Rebellion: ‘the fall’ into “the world’s” cascading helpless depravity.
Anticipation and preparation: Israel’s frustrated being and purpose.
Inauguration: Jesus’ birth and baptism.
Invasion: Jesus’ ministry, whose acts are ‘signs.’
Invitation: proclaiming the good news of its approach for trusting response.
Migration: sinners’ justification and discipleship.
Ascension: Jesus’ passion, resurrection, and session.
Formation: sanctification (reforming, transforming) in church fellowship.
Mission: the Kingdom’s further invasions and migrations.
Glorification: Jesus’ parousia or ‘appearing.’
Compensation: final judgment; inheritance or disinheritance.
Consummation: eternal life of lasting love, presence, service, and blessing in earthly-and-heavenly “new creation.”
The Kingdom's decisive engagements with God's estranged world touch all peoples, ways of life, and fields of learning with Christ's remaking.
This is a model for Christian interdisciplinary life and thought.

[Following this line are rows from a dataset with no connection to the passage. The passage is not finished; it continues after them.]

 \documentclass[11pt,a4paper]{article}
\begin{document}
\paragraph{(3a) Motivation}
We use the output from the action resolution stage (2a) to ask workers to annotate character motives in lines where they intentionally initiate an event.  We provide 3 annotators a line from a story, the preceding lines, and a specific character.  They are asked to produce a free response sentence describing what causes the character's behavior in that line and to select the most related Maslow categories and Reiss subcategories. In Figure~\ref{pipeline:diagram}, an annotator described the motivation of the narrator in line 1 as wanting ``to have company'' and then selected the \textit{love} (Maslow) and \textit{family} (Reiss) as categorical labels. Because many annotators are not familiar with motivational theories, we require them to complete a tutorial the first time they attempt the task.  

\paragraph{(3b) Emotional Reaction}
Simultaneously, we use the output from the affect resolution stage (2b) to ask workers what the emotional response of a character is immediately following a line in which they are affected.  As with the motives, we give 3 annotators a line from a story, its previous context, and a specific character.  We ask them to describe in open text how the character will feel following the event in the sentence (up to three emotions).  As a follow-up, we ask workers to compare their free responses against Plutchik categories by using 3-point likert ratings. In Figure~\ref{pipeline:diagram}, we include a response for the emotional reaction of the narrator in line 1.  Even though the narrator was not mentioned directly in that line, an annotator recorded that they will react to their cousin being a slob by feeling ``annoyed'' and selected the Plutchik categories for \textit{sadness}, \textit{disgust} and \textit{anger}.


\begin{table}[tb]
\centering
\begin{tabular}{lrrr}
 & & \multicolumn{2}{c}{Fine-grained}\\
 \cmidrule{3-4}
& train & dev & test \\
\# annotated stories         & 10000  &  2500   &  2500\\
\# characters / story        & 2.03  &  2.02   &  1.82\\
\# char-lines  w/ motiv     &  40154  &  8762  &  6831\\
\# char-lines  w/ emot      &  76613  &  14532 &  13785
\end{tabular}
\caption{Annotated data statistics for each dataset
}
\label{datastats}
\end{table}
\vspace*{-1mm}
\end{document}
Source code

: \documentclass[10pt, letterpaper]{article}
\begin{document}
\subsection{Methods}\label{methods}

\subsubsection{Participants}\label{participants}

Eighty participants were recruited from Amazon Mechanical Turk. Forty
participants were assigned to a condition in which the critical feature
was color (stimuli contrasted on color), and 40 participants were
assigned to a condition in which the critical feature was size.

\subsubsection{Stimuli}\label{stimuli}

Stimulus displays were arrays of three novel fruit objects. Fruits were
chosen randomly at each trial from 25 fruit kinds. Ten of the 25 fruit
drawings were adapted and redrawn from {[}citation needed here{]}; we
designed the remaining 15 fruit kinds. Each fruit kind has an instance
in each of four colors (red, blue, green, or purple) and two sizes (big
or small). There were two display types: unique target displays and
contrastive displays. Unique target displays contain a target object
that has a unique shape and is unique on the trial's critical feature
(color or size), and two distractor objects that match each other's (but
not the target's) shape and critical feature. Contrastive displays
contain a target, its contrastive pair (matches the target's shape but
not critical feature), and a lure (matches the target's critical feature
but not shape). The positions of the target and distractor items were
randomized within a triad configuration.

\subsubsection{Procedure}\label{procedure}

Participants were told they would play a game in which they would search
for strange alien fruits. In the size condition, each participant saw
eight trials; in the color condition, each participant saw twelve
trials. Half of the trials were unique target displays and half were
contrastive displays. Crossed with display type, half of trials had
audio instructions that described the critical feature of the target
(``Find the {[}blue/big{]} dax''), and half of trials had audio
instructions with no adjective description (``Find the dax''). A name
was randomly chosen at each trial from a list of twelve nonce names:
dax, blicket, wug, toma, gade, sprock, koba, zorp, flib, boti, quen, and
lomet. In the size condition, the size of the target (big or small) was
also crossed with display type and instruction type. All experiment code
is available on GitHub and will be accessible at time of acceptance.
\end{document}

The Kingdom's obscure framework contextualizes and reorders everything.
The apostles get this, while the Corinthians are building on their foundation inconsistently.
III. ... Hosting his Supper
This divine-judgment-on-human-judgment equips Paul, the Corinthians, and us to discern rightly
(see list in part I).
The Lord's Supper: Richard Hays: 'lenses' pervading the NT are community (church), cross, and (eschatological) new creation.
The Lord's Supper symbolizes all this neatly, but not comprehensively.
The Kingdom of Christ crucified frees and transforms in today's contexts.